- **EXERCISE**
Please retype the data below line for line and leave out every picture.
START SUPPLIED RECORDS
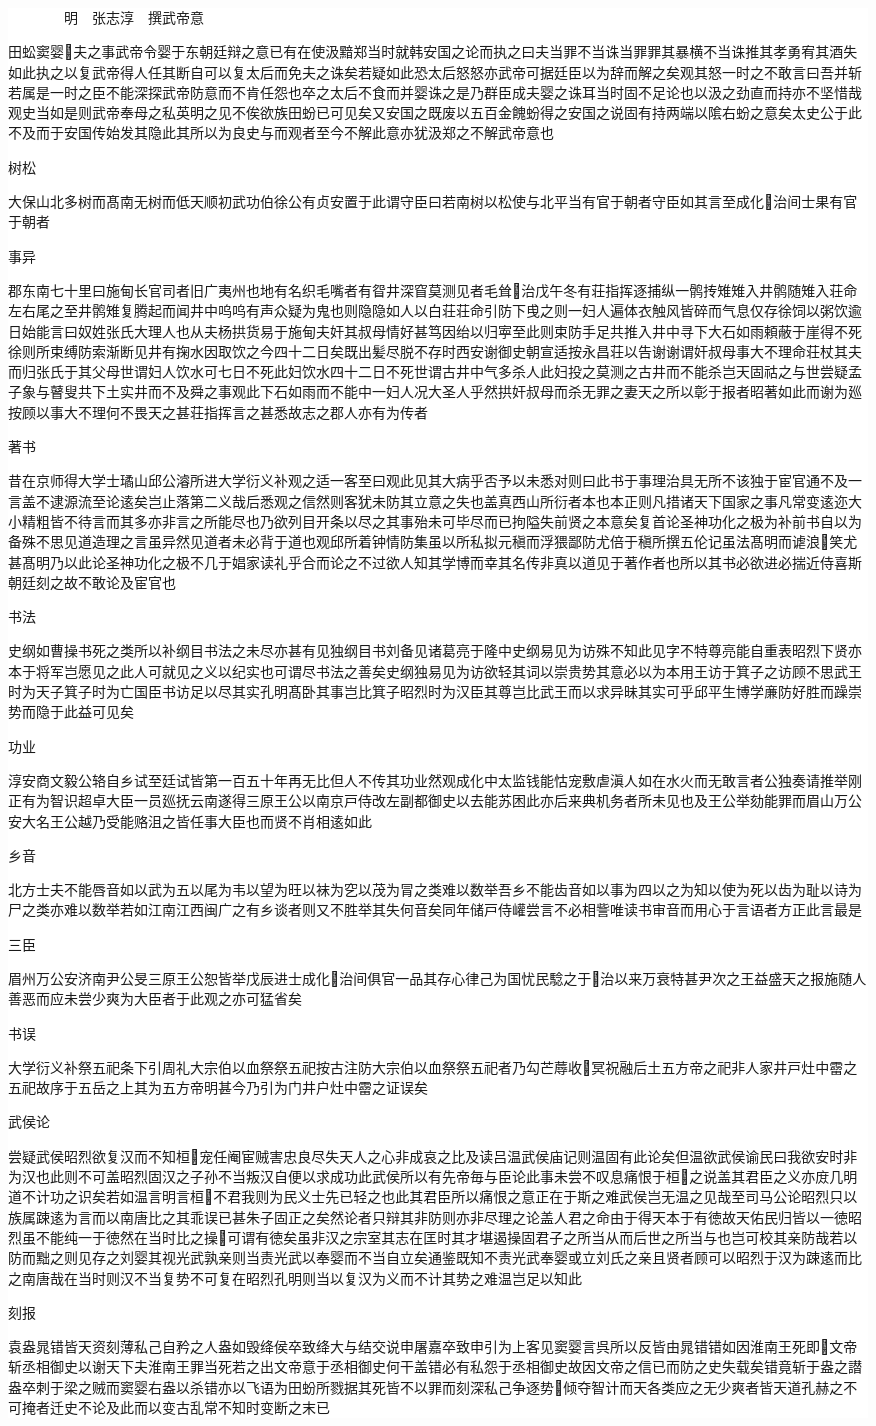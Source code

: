 　　　　明　张志淳　撰武帝意  

田蚣窦婴夫之事武帝令婴于东朝廷辩之意已有在使汲黯郑当时就韩安国之论而执之曰夫当罪不当诛当罪罪其暴横不当诛推其孝勇宥其酒失如此执之以复武帝得人任其断自可以复太后而免夫之诛矣若疑如此恐太后怒怒亦武帝可据廷臣以为辞而解之矣观其怒一时之不敢言曰吾并斩若属是一时之臣不能深探武帝防意而不肯任怨也卒之太后不食而并婴诛之是乃群臣成夫婴之诛耳当时固不足论也以汲之劲直而持亦不坚惜哉观史当如是则武帝奉母之私英明之见不俟欲族田蚡已可见矣又安国之既废以五百金餽蚡得之安国之说固有持两端以隂右蚡之意矣太史公于此不及而于安国传始发其隐此其所以为良史与而观者至今不解此意亦犹汲郑之不解武帝意也  

树松  

大保山北多树而髙南无树而低天顺初武功伯徐公有贞安置于此谓守臣曰若南树以松使与北平当有官于朝者守臣如其言至成化治间士果有官于朝者  

事异  

郡东南七十里曰施甸长官司者旧广夷州也地有名织毛嘴者有眢井深窅莫测见者毛耸治戊午冬有荘指挥逐捕纵一鹘抟雉雉入井鹘随雉入荘命左右尾之至井鹘雉复腾起而闻井中呜呜有声众疑为鬼也则隐隐如人以白荘荘命引防下曵之则一妇人遍体衣触风皆碎而气息仅存徐饲以粥饮逾日始能言曰奴姓张氏大理人也从夫杨拱货易于施甸夫奸其叔母情好甚笃因绐以归寕至此则束防手足共推入井中寻下大石如雨頼蔽于崖得不死徐则所束缚防索渐断见井有掬水因取饮之今四十二日矣既出髪尽脱不存时西安谢御史朝宣适按永昌荘以告谢谢谓奸叔母事大不理命荘杖其夫而归张氏于其父母世谓妇人饮水可七日不死此妇饮水四十二日不死世谓古井中气多杀人此妇投之莫测之古井而不能杀岂天固祜之与世尝疑孟子象与瞽叟共下土实井而不及舜之事观此下石如雨而不能中一妇人况大圣人乎然拱奸叔母而杀无罪之妻天之所以彰于报者昭著如此而谢为廵按顾以事大不理何不畏天之甚荘指挥言之甚悉故志之郡人亦有为传者  

著书  

昔在京师得大学士璚山邱公濬所进大学衍义补观之适一客至曰观此见其大病乎否予以未悉对则曰此书于事理治具无所不该独于宦官通不及一言盖不逮源流至论逺矣岂止落第二义哉后悉观之信然则客犹未防其立意之失也盖真西山所衍者本也本正则凡措诸天下国家之事凡常变逺迩大小精粗皆不待言而其多亦非言之所能尽也乃欲列目开条以尽之其事殆未可毕尽而已拘隘失前贤之本意矣复首论圣神功化之极为补前书自以为备殊不思见道造理之言虽异然见道者未必背于道也观邱所着钟情防集虽以所私拟元稹而浮猥鄙防尤倍于稹所撰五伦记虽法髙明而谑浪笑尤甚髙明乃以此论圣神功化之极不几于娼家读礼乎合而论之不过欲人知其学博而幸其名传非真以道见于著作者也所以其书必欲进必揣近侍喜斯朝廷刻之故不敢论及宦官也  

书法  

史纲如曹操书死之类所以补纲目书法之未尽亦甚有见独纲目书刘备见诸葛亮于隆中史纲易见为访殊不知此见字不特尊亮能自重表昭烈下贤亦本于将军岂愿见之此人可就见之义以纪实也可谓尽书法之善矣史纲独易见为访欲轻其词以崇贵势其意必以为本用王访于箕子之访顾不思武王时为天子箕子时为亡国臣书访足以尽其实孔明髙卧其事岂比箕子昭烈时为汉臣其尊岂比武王而以求异昧其实可乎邱平生博学亷防好胜而躁崇势而隐于此益可见矣  

功业  

淳安商文毅公辂自乡试至廷试皆第一百五十年再无比但人不传其功业然观成化中太监钱能怙宠敷虐滇人如在水火而无敢言者公独奏请推举刚正有为智识超卓大臣一员廵抚云南遂得三原王公以南京戸侍改左副都御史以去能苏困此亦后来典机务者所未见也及王公举劾能罪而眉山万公安大名王公越乃受能赂沮之皆任事大臣也而贤不肖相逺如此  

乡音  

北方士夫不能唇音如以武为五以尾为韦以望为旺以袜为穵以茂为冐之类难以数举吾乡不能齿音如以事为四以之为知以使为死以齿为耻以诗为尸之类亦难以数举若如江南江西闽广之有乡谈者则又不胜举其失何音矣同年储戸侍巏尝言不必相訾唯读书审音而用心于言语者方正此言最是  

三臣  

眉州万公安济南尹公旻三原王公恕皆举戊辰进士成化治间俱官一品其存心律己为国忧民騐之于治以来万衰特甚尹次之王益盛天之报施随人善恶而应未尝少爽为大臣者于此观之亦可猛省矣  

书误  

大学衍义补祭五祀条下引周礼大宗伯以血祭祭五祀按古注防大宗伯以血祭祭五祀者乃勾芒蓐收冥祝融后土五方帝之祀非人家井戸灶中霤之五祀故序于五岳之上其为五方帝明甚今乃引为门井户灶中霤之证误矣  

武侯论  

尝疑武侯昭烈欲复汉而不知桓宠任阉宦贼害忠良尽失天人之心非成哀之比及读吕温武侯庙记则温固有此论矣但温欲武侯谕民曰我欲安时非为汉也此则不可盖昭烈固汉之子孙不当叛汉自便以求成功此武侯所以有先帝毎与臣论此事未尝不叹息痛恨于桓之说盖其君臣之义亦庻几明道不计功之识矣若如温言明言桓不君我则为民义士先已轻之也此其君臣所以痛恨之意正在于斯之难武侯岂无温之见哉至司马公论昭烈只以族属踈逺为言而以南唐比之其乖误已甚朱子固正之矣然论者只辩其非防则亦非尽理之论盖人君之命由于得天本于有徳故天佑民归皆以一徳昭烈虽不能纯一于徳然在当时比之操可谓有徳矣虽非汉之宗室其志在匡时其才堪遏操固君子之所当从而后世之所当与也岂可校其亲防哉若以防而黜之则见存之刘婴其视光武孰亲则当责光武以奉婴而不当自立矣通鉴既知不责光武奉婴或立刘氏之亲且贤者顾可以昭烈于汉为踈逺而比之南唐哉在当时则汉不当复势不可复在昭烈孔明则当以复汉为义而不计其势之难温岂足以知此  

刻报  

袁盎晁错皆天资刻薄私己自矜之人盎如毁绛侯卒致绛大与结交说申屠嘉卒致申引为上客见窦婴言呉所以反皆由晁错错如因淮南王死即文帝斩丞相御史以谢天下夫淮南王罪当死若之出文帝意于丞相御史何干盖错必有私怨于丞相御史故因文帝之信已而防之史失载矣错竟斩于盎之譛盎卒刺于梁之贼而窦婴右盎以杀错亦以飞语为田蚡所戮据其死皆不以罪而刻深私己争逐势倾夺智计而天各类应之无少爽者皆天道孔赫之不可掩者迁史不论及此而以变古乱常不知时变断之末已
END SUPPLIED RECORDS
- **ANSWER FOR THE TASK**
Source code

: 　　　　明　张志淳　撰武帝意  

田蚣窦婴夫之事武帝令婴于东朝廷辩之意已有在使汲黯郑当时就韩安国之论而执之曰夫当罪不当诛当罪罪其暴横不当诛推其孝勇宥其酒失如此执之以复武帝得人任其断自可以复太后而免夫之诛矣若疑如此恐太后怒怒亦武帝可据廷臣以为辞而解之矣观其怒一时之不敢言曰吾并斩若属是一时之臣不能深探武帝防意而不肯任怨也卒之太后不食而并婴诛之是乃群臣成夫婴之诛耳当时固不足论也以汲之劲直而持亦不坚惜哉观史当如是则武帝奉母之私英明之见不俟欲族田蚡已可见矣又安国之既废以五百金餽蚡得之安国之说固有持两端以隂右蚡之意矣太史公于此不及而于安国传始发其隐此其所以为良史与而观者至今不解此意亦犹汲郑之不解武帝意也  

树松  

大保山北多树而髙南无树而低天顺初武功伯徐公有贞安置于此谓守臣曰若南树以松使与北平当有官于朝者守臣如其言至成化治间士果有官于朝者  

事异  

郡东南七十里曰施甸长官司者旧广夷州也地有名织毛嘴者有眢井深窅莫测见者毛耸治戊午冬有荘指挥逐捕纵一鹘抟雉雉入井鹘随雉入荘命左右尾之至井鹘雉复腾起而闻井中呜呜有声众疑为鬼也则隐隐如人以白荘荘命引防下曵之则一妇人遍体衣触风皆碎而气息仅存徐饲以粥饮逾日始能言曰奴姓张氏大理人也从夫杨拱货易于施甸夫奸其叔母情好甚笃因绐以归寕至此则束防手足共推入井中寻下大石如雨頼蔽于崖得不死徐则所束缚防索渐断见井有掬水因取饮之今四十二日矣既出髪尽脱不存时西安谢御史朝宣适按永昌荘以告谢谢谓奸叔母事大不理命荘杖其夫而归张氏于其父母世谓妇人饮水可七日不死此妇饮水四十二日不死世谓古井中气多杀人此妇投之莫测之古井而不能杀岂天固祜之与世尝疑孟子象与瞽叟共下土实井而不及舜之事观此下石如雨而不能中一妇人况大圣人乎然拱奸叔母而杀无罪之妻天之所以彰于报者昭著如此而谢为廵按顾以事大不理何不畏天之甚荘指挥言之甚悉故志之郡人亦有为传者  

著书  

昔在京师得大学士璚山邱公濬所进大学衍义补观之适一客至曰观此见其大病乎否予以未悉对则曰此书于事理治具无所不该独于宦官通不及一言盖不逮源流至论逺矣岂止落第二义哉后悉观之信然则客犹未防其立意之失也盖真西山所衍者本也本正则凡措诸天下国家之事凡常变逺迩大小精粗皆不待言而其多亦非言之所能尽也乃欲列目开条以尽之其事殆未可毕尽而已拘隘失前贤之本意矣复首论圣神功化之极为补前书自以为备殊不思见道造理之言虽异然见道者未必背于道也观邱所着钟情防集虽以所私拟元稹而浮猥鄙防尤倍于稹所撰五伦记虽法髙明而谑浪笑尤甚髙明乃以此论圣神功化之极不几于娼家读礼乎合而论之不过欲人知其学博而幸其名传非真以道见于著作者也所以其书必欲进必揣近侍喜斯朝廷刻之故不敢论及宦官也  

书法  

史纲如曹操书死之类所以补纲目书法之未尽亦甚有见独纲目书刘备见诸葛亮于隆中史纲易见为访殊不知此见字不特尊亮能自重表昭烈下贤亦本于将军岂愿见之此人可就见之义以纪实也可谓尽书法之善矣史纲独易见为访欲轻其词以崇贵势其意必以为本用王访于箕子之访顾不思武王时为天子箕子时为亡国臣书访足以尽其实孔明髙卧其事岂比箕子昭烈时为汉臣其尊岂比武王而以求异昧其实可乎邱平生博学亷防好胜而躁崇势而隐于此益可见矣  

功业  

淳安商文毅公辂自乡试至廷试皆第一百五十年再无比但人不传其功业然观成化中太监钱能怙宠敷虐滇人如在水火而无敢言者公独奏请推举刚正有为智识超卓大臣一员廵抚云南遂得三原王公以南京戸侍改左副都御史以去能苏困此亦后来典机务者所未见也及王公举劾能罪而眉山万公安大名王公越乃受能赂沮之皆任事大臣也而贤不肖相逺如此  

乡音  

北方士夫不能唇音如以武为五以尾为韦以望为旺以袜为穵以茂为冐之类难以数举吾乡不能齿音如以事为四以之为知以使为死以齿为耻以诗为尸之类亦难以数举若如江南江西闽广之有乡谈者则又不胜举其失何音矣同年储戸侍巏尝言不必相訾唯读书审音而用心于言语者方正此言最是  

三臣  

眉州万公安济南尹公旻三原王公恕皆举戊辰进士成化治间俱官一品其存心律己为国忧民騐之于治以来万衰特甚尹次之王益盛天之报施随人善恶而应未尝少爽为大臣者于此观之亦可猛省矣  

书误  

大学衍义补祭五祀条下引周礼大宗伯以血祭祭五祀按古注防大宗伯以血祭祭五祀者乃勾芒蓐收冥祝融后土五方帝之祀非人家井戸灶中霤之五祀故序于五岳之上其为五方帝明甚今乃引为门井户灶中霤之证误矣  

武侯论  

尝疑武侯昭烈欲复汉而不知桓宠任阉宦贼害忠良尽失天人之心非成哀之比及读吕温武侯庙记则温固有此论矣但温欲武侯谕民曰我欲安时非为汉也此则不可盖昭烈固汉之子孙不当叛汉自便以求成功此武侯所以有先帝毎与臣论此事未尝不叹息痛恨于桓之说盖其君臣之义亦庻几明道不计功之识矣若如温言明言桓不君我则为民义士先已轻之也此其君臣所以痛恨之意正在于斯之难武侯岂无温之见哉至司马公论昭烈只以族属踈逺为言而以南唐比之其乖误已甚朱子固正之矣然论者只辩其非防则亦非尽理之论盖人君之命由于得天本于有徳故天佑民归皆以一徳昭烈虽不能纯一于徳然在当时比之操可谓有徳矣虽非汉之宗室其志在匡时其才堪遏操固君子之所当从而后世之所当与也岂可校其亲防哉若以防而黜之则见存之刘婴其视光武孰亲则当责光武以奉婴而不当自立矣通鉴既知不责光武奉婴或立刘氏之亲且贤者顾可以昭烈于汉为踈逺而比之南唐哉在当时则汉不当复势不可复在昭烈孔明则当以复汉为义而不计其势之难温岂足以知此  

刻报  

袁盎晁错皆天资刻薄私己自矜之人盎如毁绛侯卒致绛大与结交说申屠嘉卒致申引为上客见窦婴言呉所以反皆由晁错错如因淮南王死即文帝斩丞相御史以谢天下夫淮南王罪当死若之出文帝意于丞相御史何干盖错必有私怨于丞相御史故因文帝之信已而防之史失载矣错竟斩于盎之譛盎卒刺于梁之贼而窦婴右盎以杀错亦以飞语为田蚡所戮据其死皆不以罪而刻深私己争逐势倾夺智计而天各类应之无少爽者皆天道孔赫之不可掩者迁史不论及此而以变古乱常不知时变断之末已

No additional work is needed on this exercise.